Methods
CUSP Initiative
The CUSP initiative focuses specifically on improving processes for determining catheter appropriateness and promoting proper insertion techniques in addition to changes in culture to facilitate teamwork and communication amongst frontline staff and improve collaboration between the ED and inpatient units. To participate in the project, a multidisciplinary team that included ED leadership, infection prevention department, and nursing clinical quality and research specialists was established.
The team designed an intervention that required 2 licensed personnel for insertion of all urinary catheters. The process would include a safety time-out consisting of a pause before inserting the indwelling urinary catheter to confirm catheter appropriateness and review of the proper steps for insertion as a means to encompass and hardwire both the technical and socioadaptive aspects of the CUSP methodology into ED practice.
Rollout Using 4Es
January through March 2015 was the implementation period during which education and validation of practices were conducted. The 4Es model created by the Johns Hopkins University Quality and Safety Research Group was used to roll out the changes in practice to the ED staff; the 4Es are Engagement, Education, Execution, and Evaluation [7]. To engage staff, the scope of CAUTIs, including the implications to both patients and to the health care system as a whole, were presented from a local (hospital) and a national perspective. Education was achieved by outlining the new process in ED staff education sessions, as well as through handouts, emails, and during shift change huddles. The content included a checklist (Figure 1) staff would use to follow proper aseptic technique as well as reminders of the intent of the project.
The process was executed through the use of a safety time-out completed by the 2 personnel (nurses) involved in the procedure prior to insertion of an indwelling urinary catheter. The time-out consisted of reviewing the insertion criteria to determine appropriateness for placement and the proper steps for insertion per hospital policy. The catheter was then inserted by one person while the second was solely responsible to assure compliance with proper aseptic technique. The procedure was stopped if aseptic technique was compromised. The indications for insertion and/or maintaining the urinary catheter are based on the HICPAC guidelines [3] and include the following:
- Acute urinary retention/obstruction
- Urologic, urethral or extensive abdominal surgical procedure
- Critically ill patient with unstable vital signs and requires close urine output monitoring (ICU patient receiving aggressive diuretic therapy, vasopressor/inotropic therapy, paralytic therapy, aggressive fluid management or titrated vasoactive medications)
- Stage 3 or 4 sacral or perineal pressure ulcer in a patient with incontinence
- End of life comfort
- Prevention of further trauma due to a difficult insertion
- Prolonged immobility due to unstable spinal fracture or pelvic fracture and inability to use bedpan.

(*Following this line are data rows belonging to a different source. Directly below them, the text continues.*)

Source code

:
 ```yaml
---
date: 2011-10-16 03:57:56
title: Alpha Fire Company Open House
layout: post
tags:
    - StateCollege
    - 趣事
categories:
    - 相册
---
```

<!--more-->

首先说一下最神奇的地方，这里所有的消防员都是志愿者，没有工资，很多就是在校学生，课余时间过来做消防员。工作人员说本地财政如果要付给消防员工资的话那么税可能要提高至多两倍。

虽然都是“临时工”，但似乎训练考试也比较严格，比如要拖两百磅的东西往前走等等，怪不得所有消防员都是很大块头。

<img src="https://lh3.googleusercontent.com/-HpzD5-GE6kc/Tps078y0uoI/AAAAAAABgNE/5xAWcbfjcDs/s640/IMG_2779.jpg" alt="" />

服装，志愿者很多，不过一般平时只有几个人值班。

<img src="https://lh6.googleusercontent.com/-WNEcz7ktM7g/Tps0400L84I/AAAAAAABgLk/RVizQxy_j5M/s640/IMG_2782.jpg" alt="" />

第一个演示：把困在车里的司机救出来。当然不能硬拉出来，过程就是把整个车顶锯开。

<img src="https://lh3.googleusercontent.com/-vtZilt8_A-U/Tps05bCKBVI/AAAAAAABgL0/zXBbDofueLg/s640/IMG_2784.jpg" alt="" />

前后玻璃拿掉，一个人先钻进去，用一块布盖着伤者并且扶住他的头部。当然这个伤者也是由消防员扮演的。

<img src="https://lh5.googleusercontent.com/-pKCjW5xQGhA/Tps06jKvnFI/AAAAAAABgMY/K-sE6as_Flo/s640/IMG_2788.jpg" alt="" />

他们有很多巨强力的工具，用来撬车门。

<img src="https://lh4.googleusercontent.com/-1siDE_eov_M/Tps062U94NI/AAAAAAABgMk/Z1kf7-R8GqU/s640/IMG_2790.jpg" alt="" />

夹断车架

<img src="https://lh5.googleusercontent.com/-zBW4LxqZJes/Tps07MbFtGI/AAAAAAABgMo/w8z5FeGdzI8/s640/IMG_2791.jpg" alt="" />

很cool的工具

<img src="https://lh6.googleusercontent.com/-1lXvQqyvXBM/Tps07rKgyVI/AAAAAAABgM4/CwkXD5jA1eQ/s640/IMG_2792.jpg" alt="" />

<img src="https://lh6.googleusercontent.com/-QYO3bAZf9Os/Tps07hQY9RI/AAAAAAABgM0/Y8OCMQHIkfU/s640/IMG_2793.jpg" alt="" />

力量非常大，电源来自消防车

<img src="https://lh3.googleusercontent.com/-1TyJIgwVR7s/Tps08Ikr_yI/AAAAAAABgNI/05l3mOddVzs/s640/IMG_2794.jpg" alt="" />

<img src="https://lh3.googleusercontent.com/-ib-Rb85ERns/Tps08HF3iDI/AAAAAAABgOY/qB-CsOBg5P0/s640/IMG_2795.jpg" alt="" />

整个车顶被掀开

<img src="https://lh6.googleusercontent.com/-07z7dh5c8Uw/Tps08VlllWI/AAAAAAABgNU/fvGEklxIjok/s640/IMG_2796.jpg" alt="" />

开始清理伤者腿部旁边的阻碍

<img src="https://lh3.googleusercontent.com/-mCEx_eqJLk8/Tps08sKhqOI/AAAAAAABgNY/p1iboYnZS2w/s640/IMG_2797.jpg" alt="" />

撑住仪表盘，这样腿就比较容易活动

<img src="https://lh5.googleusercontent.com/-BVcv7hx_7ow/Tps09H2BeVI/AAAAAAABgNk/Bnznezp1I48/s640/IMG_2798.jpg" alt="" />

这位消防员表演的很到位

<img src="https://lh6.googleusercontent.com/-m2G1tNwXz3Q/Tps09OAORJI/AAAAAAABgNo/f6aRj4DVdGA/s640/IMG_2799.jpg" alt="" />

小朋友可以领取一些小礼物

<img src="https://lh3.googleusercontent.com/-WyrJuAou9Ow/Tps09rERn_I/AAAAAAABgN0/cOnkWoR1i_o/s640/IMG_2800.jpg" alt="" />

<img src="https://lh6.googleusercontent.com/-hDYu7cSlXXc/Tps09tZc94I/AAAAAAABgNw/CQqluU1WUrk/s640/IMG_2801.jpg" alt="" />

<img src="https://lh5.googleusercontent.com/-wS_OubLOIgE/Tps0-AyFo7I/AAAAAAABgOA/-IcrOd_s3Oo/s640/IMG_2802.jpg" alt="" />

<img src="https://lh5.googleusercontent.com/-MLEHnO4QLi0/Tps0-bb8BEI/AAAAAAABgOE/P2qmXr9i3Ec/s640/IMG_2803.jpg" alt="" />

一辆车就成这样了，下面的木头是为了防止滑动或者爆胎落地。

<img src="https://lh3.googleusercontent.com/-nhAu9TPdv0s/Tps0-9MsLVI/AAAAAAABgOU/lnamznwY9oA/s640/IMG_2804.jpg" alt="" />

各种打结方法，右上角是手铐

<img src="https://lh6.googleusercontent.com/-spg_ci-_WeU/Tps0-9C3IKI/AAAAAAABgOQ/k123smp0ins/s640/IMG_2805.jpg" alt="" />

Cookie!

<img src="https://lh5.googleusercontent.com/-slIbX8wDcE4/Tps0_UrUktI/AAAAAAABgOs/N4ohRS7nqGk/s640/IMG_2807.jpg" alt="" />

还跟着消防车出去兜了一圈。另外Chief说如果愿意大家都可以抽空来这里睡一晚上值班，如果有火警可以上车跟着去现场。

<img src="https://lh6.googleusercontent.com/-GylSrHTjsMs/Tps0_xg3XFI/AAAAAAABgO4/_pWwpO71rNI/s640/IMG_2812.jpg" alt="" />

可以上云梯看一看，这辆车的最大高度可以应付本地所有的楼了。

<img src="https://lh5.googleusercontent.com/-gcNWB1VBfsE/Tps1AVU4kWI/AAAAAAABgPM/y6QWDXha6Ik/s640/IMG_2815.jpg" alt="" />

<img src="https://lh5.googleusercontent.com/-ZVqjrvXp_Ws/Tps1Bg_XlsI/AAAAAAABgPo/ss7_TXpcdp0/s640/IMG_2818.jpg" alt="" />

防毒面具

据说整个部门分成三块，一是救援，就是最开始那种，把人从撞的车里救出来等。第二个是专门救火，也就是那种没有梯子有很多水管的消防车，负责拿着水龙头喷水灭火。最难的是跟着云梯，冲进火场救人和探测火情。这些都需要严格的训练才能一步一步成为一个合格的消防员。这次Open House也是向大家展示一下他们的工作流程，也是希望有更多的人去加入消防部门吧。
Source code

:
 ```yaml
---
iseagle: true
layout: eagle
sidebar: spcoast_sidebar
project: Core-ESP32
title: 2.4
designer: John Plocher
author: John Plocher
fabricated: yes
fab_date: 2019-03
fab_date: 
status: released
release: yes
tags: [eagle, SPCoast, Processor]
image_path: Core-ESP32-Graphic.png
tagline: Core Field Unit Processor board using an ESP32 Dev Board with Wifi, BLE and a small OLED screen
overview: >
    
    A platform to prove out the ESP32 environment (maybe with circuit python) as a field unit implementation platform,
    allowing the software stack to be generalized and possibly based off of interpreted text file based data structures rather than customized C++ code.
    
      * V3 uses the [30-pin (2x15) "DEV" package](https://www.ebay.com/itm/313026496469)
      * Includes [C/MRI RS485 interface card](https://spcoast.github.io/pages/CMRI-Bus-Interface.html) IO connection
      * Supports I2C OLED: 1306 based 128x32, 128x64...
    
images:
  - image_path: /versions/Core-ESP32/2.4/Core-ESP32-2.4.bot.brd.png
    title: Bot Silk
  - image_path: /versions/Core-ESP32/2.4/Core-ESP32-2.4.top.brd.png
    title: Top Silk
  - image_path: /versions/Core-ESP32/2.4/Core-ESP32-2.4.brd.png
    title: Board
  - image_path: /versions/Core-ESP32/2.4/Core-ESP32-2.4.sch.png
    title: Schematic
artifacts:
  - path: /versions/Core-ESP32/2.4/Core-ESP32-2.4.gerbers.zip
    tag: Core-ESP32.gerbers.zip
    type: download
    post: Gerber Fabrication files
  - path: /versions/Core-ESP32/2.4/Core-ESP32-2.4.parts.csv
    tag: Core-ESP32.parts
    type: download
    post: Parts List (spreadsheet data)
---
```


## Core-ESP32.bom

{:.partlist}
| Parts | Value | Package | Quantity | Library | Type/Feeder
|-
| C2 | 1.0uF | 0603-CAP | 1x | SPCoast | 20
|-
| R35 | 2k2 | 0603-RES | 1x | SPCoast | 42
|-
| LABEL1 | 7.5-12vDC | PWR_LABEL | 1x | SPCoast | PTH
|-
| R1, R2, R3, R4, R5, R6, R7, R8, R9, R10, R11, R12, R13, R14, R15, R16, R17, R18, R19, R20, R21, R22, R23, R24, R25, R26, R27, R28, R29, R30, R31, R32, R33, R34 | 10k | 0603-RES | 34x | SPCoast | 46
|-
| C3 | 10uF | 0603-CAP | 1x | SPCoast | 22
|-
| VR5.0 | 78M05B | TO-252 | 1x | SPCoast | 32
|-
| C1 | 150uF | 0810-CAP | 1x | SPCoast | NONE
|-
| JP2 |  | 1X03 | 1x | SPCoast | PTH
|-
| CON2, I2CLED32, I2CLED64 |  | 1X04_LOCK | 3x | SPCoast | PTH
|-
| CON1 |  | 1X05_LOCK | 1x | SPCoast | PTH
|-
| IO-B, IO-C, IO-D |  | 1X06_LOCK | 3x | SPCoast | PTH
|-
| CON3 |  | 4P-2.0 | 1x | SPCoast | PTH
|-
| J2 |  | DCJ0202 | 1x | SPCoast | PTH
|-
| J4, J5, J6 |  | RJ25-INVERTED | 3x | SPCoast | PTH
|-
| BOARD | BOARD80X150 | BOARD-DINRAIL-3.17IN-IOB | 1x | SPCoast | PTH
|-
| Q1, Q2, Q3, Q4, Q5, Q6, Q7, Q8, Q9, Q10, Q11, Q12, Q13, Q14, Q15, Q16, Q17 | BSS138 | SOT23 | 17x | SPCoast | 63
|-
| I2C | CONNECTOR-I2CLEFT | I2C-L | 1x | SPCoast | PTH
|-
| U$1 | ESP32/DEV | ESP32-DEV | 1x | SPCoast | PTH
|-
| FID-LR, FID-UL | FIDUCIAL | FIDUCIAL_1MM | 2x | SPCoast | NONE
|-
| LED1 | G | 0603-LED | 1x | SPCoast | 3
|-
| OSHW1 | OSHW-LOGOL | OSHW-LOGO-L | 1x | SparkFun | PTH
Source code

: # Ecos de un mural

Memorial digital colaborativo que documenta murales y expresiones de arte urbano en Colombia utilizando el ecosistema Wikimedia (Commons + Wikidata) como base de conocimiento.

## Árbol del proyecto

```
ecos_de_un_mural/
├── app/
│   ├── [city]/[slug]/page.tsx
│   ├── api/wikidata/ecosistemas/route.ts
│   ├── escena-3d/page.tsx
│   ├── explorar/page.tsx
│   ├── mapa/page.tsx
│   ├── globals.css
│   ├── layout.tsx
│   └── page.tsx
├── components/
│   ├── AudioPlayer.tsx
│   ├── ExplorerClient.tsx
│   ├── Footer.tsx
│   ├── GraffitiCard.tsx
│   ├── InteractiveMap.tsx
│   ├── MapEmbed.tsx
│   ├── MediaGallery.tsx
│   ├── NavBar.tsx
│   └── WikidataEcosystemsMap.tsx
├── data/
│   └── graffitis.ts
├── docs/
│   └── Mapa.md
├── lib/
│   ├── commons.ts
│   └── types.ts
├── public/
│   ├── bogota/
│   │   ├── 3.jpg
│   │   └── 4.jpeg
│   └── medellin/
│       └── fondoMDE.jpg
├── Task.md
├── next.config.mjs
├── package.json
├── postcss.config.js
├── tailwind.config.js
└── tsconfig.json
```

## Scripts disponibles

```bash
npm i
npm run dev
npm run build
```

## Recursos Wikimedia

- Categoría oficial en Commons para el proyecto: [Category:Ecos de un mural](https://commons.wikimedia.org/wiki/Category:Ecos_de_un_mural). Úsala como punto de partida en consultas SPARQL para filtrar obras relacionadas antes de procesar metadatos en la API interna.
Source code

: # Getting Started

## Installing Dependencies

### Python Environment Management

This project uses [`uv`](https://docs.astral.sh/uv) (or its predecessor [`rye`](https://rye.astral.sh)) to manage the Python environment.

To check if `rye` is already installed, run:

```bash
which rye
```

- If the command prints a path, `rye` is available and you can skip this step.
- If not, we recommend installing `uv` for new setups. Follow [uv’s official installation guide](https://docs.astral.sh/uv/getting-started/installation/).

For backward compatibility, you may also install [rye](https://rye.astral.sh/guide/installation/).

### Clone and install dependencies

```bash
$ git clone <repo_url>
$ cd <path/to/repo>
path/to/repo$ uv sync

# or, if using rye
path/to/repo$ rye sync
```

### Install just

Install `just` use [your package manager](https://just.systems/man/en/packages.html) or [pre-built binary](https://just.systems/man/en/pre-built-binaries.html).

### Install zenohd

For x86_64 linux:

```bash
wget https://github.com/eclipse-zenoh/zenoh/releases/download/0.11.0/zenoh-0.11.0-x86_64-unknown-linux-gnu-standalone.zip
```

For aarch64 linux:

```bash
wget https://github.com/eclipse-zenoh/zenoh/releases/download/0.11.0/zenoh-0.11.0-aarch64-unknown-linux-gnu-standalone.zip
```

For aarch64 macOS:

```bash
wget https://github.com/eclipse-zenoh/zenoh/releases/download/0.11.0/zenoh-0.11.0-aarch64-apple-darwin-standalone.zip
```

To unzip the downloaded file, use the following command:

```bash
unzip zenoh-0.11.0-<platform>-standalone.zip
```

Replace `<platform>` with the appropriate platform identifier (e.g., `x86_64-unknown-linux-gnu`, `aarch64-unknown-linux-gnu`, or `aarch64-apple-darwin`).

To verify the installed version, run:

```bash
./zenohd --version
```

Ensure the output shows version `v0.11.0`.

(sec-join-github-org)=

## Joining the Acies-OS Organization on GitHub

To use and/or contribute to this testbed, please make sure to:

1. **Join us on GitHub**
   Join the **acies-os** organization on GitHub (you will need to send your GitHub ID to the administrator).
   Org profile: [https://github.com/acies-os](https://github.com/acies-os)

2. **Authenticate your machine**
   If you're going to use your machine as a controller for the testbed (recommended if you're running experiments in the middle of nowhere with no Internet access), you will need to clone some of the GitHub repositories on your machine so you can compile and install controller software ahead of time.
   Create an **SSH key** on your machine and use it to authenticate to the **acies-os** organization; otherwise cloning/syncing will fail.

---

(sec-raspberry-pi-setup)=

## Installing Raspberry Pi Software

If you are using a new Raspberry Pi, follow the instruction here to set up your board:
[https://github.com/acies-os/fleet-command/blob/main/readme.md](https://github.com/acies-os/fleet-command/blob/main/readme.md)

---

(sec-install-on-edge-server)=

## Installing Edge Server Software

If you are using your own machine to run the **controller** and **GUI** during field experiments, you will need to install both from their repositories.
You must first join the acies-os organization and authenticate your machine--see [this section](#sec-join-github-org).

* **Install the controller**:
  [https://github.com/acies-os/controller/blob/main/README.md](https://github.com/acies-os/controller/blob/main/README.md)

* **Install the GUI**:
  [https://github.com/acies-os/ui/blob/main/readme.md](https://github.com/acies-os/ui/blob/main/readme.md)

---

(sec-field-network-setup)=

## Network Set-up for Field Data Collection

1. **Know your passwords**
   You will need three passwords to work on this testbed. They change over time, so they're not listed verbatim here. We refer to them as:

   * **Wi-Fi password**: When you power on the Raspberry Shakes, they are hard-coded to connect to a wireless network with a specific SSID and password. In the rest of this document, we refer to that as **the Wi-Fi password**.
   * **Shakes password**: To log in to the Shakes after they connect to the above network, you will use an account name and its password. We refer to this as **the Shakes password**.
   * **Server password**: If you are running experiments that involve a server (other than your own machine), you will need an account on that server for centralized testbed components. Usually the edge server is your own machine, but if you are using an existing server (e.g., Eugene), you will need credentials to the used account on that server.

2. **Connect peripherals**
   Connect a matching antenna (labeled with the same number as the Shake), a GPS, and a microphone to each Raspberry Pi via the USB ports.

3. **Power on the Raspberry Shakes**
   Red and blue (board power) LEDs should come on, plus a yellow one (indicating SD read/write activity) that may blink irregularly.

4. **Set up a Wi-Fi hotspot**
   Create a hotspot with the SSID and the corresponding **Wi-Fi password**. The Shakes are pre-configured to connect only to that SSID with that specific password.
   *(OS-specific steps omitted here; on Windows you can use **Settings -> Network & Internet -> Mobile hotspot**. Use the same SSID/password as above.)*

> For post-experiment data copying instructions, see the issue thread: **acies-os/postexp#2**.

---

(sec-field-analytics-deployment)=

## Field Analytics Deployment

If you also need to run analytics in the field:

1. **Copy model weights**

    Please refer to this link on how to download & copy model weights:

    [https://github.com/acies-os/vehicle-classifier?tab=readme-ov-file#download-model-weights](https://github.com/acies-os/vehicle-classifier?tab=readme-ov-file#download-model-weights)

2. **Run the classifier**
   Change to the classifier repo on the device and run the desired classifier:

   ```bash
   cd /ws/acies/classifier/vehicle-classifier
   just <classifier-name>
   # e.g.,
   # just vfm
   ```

During the implementation period, a process measure was used to evaluate the rollout. The compliance rate of returned insertion checklists versus the total number of insertions was calculated weekly and tracked over time. Although compliance was low at first, through several Plan-Do-Study-Act (PDSA) cycles conducted on a weekly basis, compliance steadily increased during the implementation period. Staff were also kept abreast of the compliance rates and progress of the project with weekly email updates and periodically in daily huddles during shift change.
Rollout Using 4Es
In parallel to the CUSP framework, the ED leadership team discretely used 6 of “The Speed of Trust” behaviors most relevant to the project to help drive the new process including get better, practice accountability, keep commitments, clarify expectations, deliver results, and create transparency. Get better was used to motivate staff to action in order to deliver the highest quality of care to our patients. Practice accountability was exercised by having the staff sign the checklist used in the new process. Deliver results was supported by the timely feedback of data to frontline staff to show whether the goal was being met. Clarifying expectations was demonstrated through feedback from weekly PDSA rapid cycles and constant reinforcement that all insertions must involve 2 personnel. Keeping commitments was established with an agreement amongst the staff and leadership to keep patients safe and deliver high quality care. Creating transparency was exemplified by explaining the initiative clearly to each patient and their family and allowing for any questions.
Outcomes Measurement
During the post-intervention period, progress was evaluated using 2 outcome measures: the insertion-related CAUTI rate and the catheter utilization ratio. National Healthcare Safety Network (NHSN) 2014 and 2015 criteria was used to identify any CAUTI [8] and for the purposes of this project, the insertion-related CAUTI rate was defined as the number of CAUTIs occurring ≤ 7 days after insertion, with the date of insertion being day 1, per 1000 catheters inserted in the ED. The utilization ratio was calculated from the number of catheters inserted per patient ED visits. The insertion-related CAUTI rates for the pre- and post-intervention periods were compared after excluding 2014 yeast CAUTIs to adjust for changes in the 2015 National Healthcare Safety Network CAUTI criteria, which removed yeast as an organism for CAUTI. The utilization ratio was also calculated and compared between pre- and post-intervention periods. All statistical analysis was done using the NHSN statistics calculator.